Dieser Zeitraum wird häufig noch mit Hilfe von Angaben aus dem Evangelium selbst etwas eingeschränkt. Dabei greift man vor allem auf 22,7; 23,38 und 21,41 zurück, Angaben, die allesamt die Zerstörung Jerusalems widerspiegeln sollen. Obwohl das nicht unbestritten ist (vgl. Schulz, 225, der Mt 22,7 aus der Rückschau der Jahre 80–100 für nicht befriedigend erklärbar hält und für einen vorausschauenden Charakter des Wortes plädiert, das in der Erregung über die Verstocktheit der herrschenden Kreise des jüdischen Volkes seinen Grund hat.
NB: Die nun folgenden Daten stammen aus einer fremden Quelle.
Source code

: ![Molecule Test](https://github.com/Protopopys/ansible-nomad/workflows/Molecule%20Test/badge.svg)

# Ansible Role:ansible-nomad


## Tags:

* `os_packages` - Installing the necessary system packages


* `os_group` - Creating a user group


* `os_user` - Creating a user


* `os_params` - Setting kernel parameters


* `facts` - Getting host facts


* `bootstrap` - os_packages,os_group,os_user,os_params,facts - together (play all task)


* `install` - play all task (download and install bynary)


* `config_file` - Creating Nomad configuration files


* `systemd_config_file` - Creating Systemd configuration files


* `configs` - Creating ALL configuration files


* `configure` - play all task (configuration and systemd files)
Schöner kann man m. E. nicht demonstrieren, wie stark der subjektive Faktor bei den vorausgesetzten Plausibilitäten ist. Anders z. B. Theißen, 285), erübrigt sich an unserer Stelle eine Auseinandersetzung mit diesen Argumenten, da die Abfassung nach der Zerstörung Jerusalems sich aus der Benutzung des Markusevangeliums schon zwingend ergibt. Da das Markusevangelium eine Zeitlang gebraucht haben wird, bis es bei Matthäus angekommen ist, wird man kaum mit einer Abfassung des ersten Evangeliums vor 80 rechnen können. Ob es aber nun eher um 80 oder eher um 90 verfasst worden ist, lässt sich nicht mehr feststellen, da Argumentationen mit Hilfe theologischer Entwicklungen angesichts der unterschiedlichen Entwicklung der Gemeinden und ihrer Theologie im ersten Jahrhundert kaum zu überzeugen vermögen.

Das Matthäusevangelium ist aufgrund seiner Abhängigkeit vom Werk des Markus nach 70 entstanden. Da es zu Anfang des 2. Jahrhunderts bekannt ist, dürfte es zwischen 80 und 100 entstanden sein.